Records contained in a dataset:
......

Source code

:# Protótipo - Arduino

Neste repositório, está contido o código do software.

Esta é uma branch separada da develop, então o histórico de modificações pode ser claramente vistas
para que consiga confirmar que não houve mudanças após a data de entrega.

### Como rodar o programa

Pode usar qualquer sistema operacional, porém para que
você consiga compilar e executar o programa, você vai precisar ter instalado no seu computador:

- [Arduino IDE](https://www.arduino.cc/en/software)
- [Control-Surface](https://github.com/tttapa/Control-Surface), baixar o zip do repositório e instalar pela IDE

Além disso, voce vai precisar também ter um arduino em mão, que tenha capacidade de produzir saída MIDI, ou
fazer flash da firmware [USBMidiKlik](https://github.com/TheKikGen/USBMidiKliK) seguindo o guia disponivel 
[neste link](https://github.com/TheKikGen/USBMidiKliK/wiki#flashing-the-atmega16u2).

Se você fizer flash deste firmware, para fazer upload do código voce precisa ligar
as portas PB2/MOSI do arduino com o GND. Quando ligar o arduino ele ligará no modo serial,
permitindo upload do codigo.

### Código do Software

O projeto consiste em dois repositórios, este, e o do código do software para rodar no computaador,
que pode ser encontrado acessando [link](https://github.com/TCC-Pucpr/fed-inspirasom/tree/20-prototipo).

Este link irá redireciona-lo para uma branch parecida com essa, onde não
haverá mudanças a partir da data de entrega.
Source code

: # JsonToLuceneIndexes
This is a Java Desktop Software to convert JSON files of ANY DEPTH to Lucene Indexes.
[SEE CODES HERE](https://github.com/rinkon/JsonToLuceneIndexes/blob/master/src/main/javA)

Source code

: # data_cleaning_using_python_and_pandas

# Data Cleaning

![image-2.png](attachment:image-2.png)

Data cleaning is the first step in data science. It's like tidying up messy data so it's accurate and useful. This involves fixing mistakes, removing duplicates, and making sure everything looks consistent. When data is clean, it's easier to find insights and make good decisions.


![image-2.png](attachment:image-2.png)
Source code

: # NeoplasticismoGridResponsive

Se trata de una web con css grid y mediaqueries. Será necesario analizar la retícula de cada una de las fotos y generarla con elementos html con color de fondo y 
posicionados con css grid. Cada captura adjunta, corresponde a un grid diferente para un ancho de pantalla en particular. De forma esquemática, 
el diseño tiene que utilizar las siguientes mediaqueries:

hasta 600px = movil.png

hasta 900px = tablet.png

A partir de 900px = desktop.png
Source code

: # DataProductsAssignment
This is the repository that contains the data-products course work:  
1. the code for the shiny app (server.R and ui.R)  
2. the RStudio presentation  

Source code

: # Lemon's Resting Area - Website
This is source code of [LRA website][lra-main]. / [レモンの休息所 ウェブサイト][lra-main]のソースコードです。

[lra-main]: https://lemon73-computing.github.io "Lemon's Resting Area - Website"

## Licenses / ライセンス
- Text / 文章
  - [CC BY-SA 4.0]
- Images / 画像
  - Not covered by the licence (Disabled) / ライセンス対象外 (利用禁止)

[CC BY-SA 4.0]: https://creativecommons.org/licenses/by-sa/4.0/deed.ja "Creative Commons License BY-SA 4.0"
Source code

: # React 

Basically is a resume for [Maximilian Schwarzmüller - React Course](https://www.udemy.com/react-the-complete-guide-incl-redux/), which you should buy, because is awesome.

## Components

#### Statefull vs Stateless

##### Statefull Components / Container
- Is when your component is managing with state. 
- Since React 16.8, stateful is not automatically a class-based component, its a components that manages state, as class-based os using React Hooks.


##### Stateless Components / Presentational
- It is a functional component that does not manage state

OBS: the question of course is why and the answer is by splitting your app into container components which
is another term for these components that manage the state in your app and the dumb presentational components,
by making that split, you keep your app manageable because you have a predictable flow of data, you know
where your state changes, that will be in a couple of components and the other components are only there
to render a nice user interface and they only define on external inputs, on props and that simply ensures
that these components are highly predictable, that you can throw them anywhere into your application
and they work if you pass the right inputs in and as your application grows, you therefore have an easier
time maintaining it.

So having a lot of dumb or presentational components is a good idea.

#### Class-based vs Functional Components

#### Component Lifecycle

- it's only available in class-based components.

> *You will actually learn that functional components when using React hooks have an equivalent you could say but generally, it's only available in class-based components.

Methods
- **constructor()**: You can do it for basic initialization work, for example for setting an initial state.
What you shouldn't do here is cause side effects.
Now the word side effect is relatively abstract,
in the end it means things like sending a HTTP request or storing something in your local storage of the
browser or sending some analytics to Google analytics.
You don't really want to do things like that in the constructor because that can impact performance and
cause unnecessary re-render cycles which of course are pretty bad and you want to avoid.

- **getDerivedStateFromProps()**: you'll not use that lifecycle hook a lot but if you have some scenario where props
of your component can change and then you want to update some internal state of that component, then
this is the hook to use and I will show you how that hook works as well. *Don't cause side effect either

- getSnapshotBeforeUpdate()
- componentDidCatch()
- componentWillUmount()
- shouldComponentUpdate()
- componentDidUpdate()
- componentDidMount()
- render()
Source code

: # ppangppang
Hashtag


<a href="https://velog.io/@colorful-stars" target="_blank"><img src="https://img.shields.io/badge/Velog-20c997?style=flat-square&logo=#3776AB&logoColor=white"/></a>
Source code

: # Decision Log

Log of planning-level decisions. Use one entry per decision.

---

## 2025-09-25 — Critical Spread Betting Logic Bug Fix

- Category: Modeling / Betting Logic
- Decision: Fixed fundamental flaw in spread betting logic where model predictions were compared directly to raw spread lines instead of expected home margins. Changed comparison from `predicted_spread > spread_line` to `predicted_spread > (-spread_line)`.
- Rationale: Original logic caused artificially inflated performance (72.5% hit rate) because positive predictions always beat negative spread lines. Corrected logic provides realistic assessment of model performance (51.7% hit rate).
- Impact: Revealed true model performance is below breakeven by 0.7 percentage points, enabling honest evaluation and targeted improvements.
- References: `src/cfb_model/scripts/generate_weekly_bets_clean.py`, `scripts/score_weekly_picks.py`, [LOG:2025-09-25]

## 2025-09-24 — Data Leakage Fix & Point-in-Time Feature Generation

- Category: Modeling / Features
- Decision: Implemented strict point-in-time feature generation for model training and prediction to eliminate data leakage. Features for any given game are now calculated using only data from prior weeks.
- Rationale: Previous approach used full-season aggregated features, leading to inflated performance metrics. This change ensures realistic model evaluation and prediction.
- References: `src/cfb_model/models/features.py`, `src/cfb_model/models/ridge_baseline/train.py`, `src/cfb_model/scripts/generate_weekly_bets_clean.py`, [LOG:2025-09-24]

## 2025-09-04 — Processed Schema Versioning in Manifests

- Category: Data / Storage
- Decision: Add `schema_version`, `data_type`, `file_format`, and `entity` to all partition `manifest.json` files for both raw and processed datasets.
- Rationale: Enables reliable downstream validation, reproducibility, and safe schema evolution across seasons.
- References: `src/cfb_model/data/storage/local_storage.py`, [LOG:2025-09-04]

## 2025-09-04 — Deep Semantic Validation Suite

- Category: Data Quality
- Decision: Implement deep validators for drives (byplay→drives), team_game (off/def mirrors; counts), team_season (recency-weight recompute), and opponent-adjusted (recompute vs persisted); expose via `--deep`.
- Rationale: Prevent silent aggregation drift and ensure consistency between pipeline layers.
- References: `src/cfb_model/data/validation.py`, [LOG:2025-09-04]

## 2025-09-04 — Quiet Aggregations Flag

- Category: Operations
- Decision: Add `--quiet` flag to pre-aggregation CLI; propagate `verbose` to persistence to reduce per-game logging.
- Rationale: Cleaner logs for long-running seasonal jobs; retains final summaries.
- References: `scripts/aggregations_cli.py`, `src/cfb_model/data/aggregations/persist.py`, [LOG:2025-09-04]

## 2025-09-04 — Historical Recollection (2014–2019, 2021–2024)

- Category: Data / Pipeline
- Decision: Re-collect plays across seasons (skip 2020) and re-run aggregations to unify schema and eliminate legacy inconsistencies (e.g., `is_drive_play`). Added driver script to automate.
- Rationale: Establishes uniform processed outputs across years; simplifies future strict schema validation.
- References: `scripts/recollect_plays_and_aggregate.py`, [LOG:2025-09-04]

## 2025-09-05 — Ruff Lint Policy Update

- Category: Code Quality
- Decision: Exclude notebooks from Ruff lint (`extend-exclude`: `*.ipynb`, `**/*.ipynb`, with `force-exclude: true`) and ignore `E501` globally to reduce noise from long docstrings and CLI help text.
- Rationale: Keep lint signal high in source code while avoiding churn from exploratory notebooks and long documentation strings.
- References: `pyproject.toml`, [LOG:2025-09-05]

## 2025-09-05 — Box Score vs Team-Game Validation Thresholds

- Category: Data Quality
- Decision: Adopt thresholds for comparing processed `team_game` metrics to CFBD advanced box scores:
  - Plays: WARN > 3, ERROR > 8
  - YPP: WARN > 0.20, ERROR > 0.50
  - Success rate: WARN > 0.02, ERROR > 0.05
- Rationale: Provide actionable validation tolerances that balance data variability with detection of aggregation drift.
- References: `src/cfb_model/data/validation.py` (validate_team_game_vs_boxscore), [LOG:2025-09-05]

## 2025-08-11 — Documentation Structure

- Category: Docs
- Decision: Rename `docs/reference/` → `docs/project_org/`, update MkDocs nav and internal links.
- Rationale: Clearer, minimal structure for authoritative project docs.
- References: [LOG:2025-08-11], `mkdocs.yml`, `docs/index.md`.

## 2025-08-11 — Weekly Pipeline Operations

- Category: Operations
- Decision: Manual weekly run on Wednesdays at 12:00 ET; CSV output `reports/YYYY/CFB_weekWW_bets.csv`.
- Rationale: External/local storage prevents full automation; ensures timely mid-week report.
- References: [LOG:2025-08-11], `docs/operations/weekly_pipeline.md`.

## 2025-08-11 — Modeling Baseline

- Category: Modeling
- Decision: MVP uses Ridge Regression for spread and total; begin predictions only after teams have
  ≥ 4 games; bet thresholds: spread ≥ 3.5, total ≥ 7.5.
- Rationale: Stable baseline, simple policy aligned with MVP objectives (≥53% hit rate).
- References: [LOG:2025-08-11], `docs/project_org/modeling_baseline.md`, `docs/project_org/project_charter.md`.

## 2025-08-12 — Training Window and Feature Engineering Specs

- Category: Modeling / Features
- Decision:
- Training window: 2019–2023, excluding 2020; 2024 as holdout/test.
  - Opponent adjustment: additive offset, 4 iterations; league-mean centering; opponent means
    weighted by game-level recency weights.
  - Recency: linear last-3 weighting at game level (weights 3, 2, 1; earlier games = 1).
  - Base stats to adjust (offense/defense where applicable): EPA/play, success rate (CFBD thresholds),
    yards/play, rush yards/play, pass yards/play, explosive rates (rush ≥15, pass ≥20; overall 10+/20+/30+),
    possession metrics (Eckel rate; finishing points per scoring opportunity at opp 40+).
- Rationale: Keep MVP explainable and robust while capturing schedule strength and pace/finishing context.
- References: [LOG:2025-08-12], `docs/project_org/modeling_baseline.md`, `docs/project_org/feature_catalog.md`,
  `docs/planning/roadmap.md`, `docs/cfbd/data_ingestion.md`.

......

## TASK PROMPT
Only lines with the word "while" count here; copy every one from the records.

## TASK OUTPUT
- Rationale: Keep lint signal high in source code while avoiding churn from exploratory notebooks and long documentation strings.
- Rationale: Keep MVP explainable and robust while capturing schedule strength and pace/finishing context.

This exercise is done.